Wednesday, September 15, 2010

Older Child Chronicles: Part 3

What can happen at and after Gotcha

I had read many, many stories of other adoptions before traveling.  Just when I thought I'd read enough, I'd read more.
I knew the children being adopted would most likely be shut down when you first meet them.
I knew that nearly all children cry, some even hitting, kicking and screaming.
I knew all of that.  I even understood it; the child really has very limited understanding of what is happening and they are frightened and may even be (in their eyes) fighting for their life.

I expected it.

And then it happened.
When we first met Claire she was smiley, said 'hi" to me after I said "ni hao" to her and let me hug her.  She gleefully went through the backpack we brought and quickly finished a package of teddy grahams I'd stashed in there.  When her last teddy graham was gone we watched as she quickly realized what was happening.  We were forced to sign paperwork while she watched and then she broke out in full hysterics.  She cried, and cried, and cried while saying in Mandarin "I want my grandmother, I want China, I don't want to leave China."  I don't know anything that the orphanage worker or our guide told her as it was all in Mandarin.  After about 10 minutes of her heartbreaking cry it was time for us to leave.  The orphanage worker walked us out of the orphanage and Daddy carried Claire to the van, while she was crying, pleading and begging to stay.  We were put in the van, Claire sitting on her new Daddy's lap and we left.  She was crying, I was crying and our guide was repeatedly trying to reassure her.

It felt like we had just kidnapped her, and by all accounts, I'm sure that is what it appeared like as well.  Two Americans in the back of a van with a Chinese child being held while she screamed; not exactly what I had pictured in my head of the day we met her.

Once she stopped crying hysterically she rejected anything our guide would say.  Our guide would try to redirect her attention to the baby doll we brought, she grunted and pushed it away from her.  Our guide would say something about her new Mommy and Daddy and she would yell out a very hostile "bu shi" (NO).

Even though I knew this could happen and actually expected it to happen, it still caught me off guard.  I was surprised by the way it made me feel.

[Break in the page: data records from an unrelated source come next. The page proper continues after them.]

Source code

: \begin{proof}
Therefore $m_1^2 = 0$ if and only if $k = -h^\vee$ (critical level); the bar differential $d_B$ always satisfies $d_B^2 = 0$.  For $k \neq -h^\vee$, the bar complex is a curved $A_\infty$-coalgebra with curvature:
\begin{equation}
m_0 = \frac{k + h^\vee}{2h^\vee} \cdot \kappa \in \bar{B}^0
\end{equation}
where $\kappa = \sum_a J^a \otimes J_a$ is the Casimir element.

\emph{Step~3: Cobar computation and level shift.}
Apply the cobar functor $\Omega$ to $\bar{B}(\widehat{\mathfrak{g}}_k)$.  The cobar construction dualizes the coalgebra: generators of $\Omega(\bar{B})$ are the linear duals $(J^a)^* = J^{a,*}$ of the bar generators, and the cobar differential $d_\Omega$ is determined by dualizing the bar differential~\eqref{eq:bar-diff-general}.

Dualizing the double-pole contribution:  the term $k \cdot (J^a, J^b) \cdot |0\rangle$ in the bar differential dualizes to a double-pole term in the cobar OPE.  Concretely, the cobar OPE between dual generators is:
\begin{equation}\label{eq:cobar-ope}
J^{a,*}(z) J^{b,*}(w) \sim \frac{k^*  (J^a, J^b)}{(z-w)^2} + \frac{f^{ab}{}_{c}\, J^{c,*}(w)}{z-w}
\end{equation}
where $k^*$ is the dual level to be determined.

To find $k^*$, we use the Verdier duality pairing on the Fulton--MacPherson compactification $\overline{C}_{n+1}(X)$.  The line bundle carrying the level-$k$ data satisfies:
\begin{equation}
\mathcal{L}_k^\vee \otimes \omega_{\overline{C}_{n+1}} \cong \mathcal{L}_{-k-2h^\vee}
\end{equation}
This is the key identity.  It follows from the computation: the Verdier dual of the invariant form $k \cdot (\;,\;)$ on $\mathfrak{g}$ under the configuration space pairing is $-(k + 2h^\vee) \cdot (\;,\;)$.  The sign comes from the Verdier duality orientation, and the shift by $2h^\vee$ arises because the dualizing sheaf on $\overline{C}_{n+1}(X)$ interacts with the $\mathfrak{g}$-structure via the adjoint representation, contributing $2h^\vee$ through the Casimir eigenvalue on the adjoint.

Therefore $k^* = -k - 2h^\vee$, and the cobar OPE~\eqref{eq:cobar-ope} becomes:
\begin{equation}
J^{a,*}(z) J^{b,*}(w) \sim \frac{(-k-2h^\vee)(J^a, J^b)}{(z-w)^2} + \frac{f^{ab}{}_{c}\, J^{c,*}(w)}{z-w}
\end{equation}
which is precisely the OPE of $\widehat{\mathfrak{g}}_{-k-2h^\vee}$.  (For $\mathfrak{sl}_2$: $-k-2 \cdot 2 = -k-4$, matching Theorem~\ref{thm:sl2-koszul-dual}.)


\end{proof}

I felt so wrong, like we were not doing the right thing, like we just kidnapped a child.  I questioned everything.
I questioned our motives.  Were we being selfish and doing what we wanted and not what was really best for her?
Was she better off staying here in China with her foster family?
I felt completely helpless.

I didn't know what I was supposed to feel; immense joy that we were just given our daughter we'd dreamed of or extreme guilt and hurt that we were breaking this little girl's heart?  I didn't really know how to process what I was feeling; I wasn't really able to think beyond that exact moment and what Claire must be feeling.  I couldn't see past that moment and it was almost like I had blinders on and the future was literally one minute at a time.  I focused on the time in the van and didn't think much about getting back to the hotel; I simply couldn't think that far ahead.  The only thing other than Claire that my mind thought of is that we needed prayer.  I prayed the whole time we were in the van and used the rented cell phone to call my mom back in the states to tell her to start praying for us.  Honestly, I have no idea what time it was in the states and I didn't even think of that at the time; I just knew we needed as many prayers as we could get.

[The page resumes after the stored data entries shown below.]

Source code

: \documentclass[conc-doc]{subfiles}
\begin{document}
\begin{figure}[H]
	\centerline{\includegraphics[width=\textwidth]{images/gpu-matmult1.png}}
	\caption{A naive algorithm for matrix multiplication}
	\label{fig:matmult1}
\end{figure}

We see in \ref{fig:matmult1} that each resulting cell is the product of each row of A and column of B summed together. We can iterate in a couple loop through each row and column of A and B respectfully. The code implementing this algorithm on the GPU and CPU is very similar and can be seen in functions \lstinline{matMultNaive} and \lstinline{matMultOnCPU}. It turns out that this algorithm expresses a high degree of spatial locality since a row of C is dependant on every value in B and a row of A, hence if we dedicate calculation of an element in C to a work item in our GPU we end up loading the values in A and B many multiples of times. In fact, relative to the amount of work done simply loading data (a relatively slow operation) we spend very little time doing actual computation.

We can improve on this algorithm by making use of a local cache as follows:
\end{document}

We stopped at a Kodak store on the way back to the hotel to have our photo taken for our adoption registration.  Our guide and the worker at the Kodak store dried Claire's tears and tried to make her look somewhat happy in the photo.  That didn't work, she has one mad scowl on her face in our registration photo.

We got back to our hotel and had about an hour and a half to get some lunch and hopefully get Claire to calm down.  She was very quiet at first.  I can't begin to imagine what she must have been thinking.  Two people that look nothing like her nor speak her language picked her up, took her picture and brought her to a place unknown to her.  Looking back now, I'm surprised she didn't fight longer.

We fed her a big plate of egg fried rice, her favorite, and opened up the suitcase full of toys.  By the time we left for our appointment with the government official she had warmed up and showed our guide the toys she brought to play with.  The second time we arrived back at our hotel she went with us willingly and the rest is history.

God is good.

1 comment:

  1. Wow! That was a powerful post. Thank you so much for sharing! We are going to be adopting a 6 & 7 year old boy soon from the same group foster home, they are best friends so we are hoping that will ease their transition yet I still have so many fears for the enormity of what is about to happen to them and how their little hearts will handle it. Anxious to hear more!!